Le générique de début se déroule sur les images choc qui achevaient le premier Nekromantik, autrement dit un hara-kiri en pleine érection. Le corps du suicidé est aussitôt dérobé dans son cercueil par Monika (Monika M.) qui le ramène dans son appartement. Après avoir déballé le cadavre hors de son sac mortuaire, elle entreprend de le caresser et de l’embrasser, peu soucieuse de la matière gluante en décomposition qui le recouvre, et ne nous laissant pas de doute sur la suite de ses intentions.
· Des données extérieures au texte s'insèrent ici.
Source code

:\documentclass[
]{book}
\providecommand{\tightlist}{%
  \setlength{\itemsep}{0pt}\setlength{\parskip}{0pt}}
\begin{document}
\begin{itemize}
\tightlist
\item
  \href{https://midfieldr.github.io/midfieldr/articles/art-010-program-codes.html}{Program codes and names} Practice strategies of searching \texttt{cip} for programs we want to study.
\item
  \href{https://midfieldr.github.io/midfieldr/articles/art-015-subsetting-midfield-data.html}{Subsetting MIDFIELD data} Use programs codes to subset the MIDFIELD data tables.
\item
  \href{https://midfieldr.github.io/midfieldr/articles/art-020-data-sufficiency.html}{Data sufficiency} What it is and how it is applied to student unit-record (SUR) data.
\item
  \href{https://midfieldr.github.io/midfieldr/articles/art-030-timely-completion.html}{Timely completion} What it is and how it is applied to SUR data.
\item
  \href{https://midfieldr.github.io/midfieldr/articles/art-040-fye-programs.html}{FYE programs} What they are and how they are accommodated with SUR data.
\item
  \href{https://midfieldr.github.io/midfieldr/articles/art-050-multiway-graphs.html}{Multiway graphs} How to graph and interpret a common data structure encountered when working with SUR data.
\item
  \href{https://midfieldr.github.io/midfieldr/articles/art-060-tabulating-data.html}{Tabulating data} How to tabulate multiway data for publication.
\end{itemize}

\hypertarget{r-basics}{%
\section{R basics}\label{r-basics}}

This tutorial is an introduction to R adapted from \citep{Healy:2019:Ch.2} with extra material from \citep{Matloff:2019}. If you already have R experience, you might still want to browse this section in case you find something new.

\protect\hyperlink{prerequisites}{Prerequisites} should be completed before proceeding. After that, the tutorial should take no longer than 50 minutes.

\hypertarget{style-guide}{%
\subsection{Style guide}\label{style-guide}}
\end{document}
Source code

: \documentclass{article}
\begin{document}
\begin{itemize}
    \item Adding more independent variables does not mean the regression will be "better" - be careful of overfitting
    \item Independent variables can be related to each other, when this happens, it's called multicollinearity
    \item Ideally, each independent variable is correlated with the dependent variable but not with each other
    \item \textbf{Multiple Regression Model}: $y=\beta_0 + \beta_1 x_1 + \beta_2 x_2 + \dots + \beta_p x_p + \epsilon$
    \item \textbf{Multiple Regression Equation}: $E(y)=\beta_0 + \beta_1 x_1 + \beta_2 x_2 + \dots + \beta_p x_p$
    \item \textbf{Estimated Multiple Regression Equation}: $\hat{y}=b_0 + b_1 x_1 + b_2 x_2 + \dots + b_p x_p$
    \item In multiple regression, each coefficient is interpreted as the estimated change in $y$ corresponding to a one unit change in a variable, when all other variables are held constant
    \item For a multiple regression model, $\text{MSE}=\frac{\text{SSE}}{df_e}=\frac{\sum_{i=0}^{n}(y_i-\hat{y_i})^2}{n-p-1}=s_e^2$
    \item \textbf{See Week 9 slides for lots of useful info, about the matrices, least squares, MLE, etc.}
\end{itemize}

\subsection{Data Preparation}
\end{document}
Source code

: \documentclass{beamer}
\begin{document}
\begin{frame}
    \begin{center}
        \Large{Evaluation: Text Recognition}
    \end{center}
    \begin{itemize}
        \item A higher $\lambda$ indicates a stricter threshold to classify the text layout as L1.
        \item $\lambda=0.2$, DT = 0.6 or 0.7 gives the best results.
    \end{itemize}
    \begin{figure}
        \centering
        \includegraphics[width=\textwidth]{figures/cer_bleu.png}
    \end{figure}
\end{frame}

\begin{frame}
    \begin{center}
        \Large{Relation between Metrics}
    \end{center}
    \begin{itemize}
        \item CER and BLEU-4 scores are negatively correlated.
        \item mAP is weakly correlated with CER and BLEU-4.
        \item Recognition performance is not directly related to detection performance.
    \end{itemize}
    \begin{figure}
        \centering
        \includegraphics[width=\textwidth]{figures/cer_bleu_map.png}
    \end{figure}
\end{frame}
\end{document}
Dès qu’elle fait l’amour au macchabée, Jörg Buttgereit recours une nouvelle fois aux hideux effets de ralenti vidéo du film précédent, qui n’ont pas plus d’intérêt esthétique que dramatique. Mais au-delà de l’effet répulsif recherché, cette séquence présente une nouveauté qui justifie la démarche du cinéaste : Monika n’est pas du tout satisfaite par cette séance de nécrophilie. Dégoûtée, elle se réfugie même dans les toilettes. Incapable d’être satisfaite sexuellement par ce fantasme morbide, elle tente alors de mener une vie amoureuse normale auprès d’un jeune homme qu’elle a rencontré au cinéma, le sympathique Mark (Mark Reeder), dont le métier n’est pas banal pour autant : il est doubleur de films pornographiques !

La mort dans la peau

Dès lors, le film s’attarde sur des saynètes en caméra libre décrivant la romance naïve (à la fête foraine, au parc, au zoo) qui s’installe entre Monika et Mark. Malgré le caractère candide de ces séquences, Monika n’a visiblement pas réglé tous ses comptes avec ses envies de cadavres. Lorsqu’elle fait ses adieux déchirants au corps qu’elle a dérobé, le découpant en morceaux dans sa baignoire tandis que la bande originale tente la reprise d’un prélude de Bach, c’est pour finalement décider de conserver sa tête coupée et ses parties génitales. Quand plus tard elle fera l’amour à Mark, le montage alternera furtivement des images du cadavre à la place de son petit ami dans le lit. On sent bien que cette histoire va s’achever dans un bain de sang… Mais avant ce climax extrêmement brutal, Buttgereit prouve qu’il a aussi beaucoup d’humour, concoctant une parodie d’un film d’auteur européen en noir et blanc que va voir notre couple au cinéma (dans lequel un homme et une femme nus avalent des dizaines d’œufs en discutant ornithologie) ou une sorte de vidéoclip sirupeux autour d’une chanson en français qui évoque la putréfaction. Plus encore que Nekromantik, Nekromantik 2 aura de sérieux problèmes avec la censure. Accusé de glorifier la violence, le film est saisi par la police de Berlin en juin 1991 et Buttgereit mis au pilori. Il faudra attendre l’intervention d’un éminent expert en cinéma, prouvant la démarche artistique du réalisateur, pour que cette confiscation prenne fin. Entretemps, le film aura gagné ses galons d’œuvre culte auprès d’une communauté de fans irréductibles.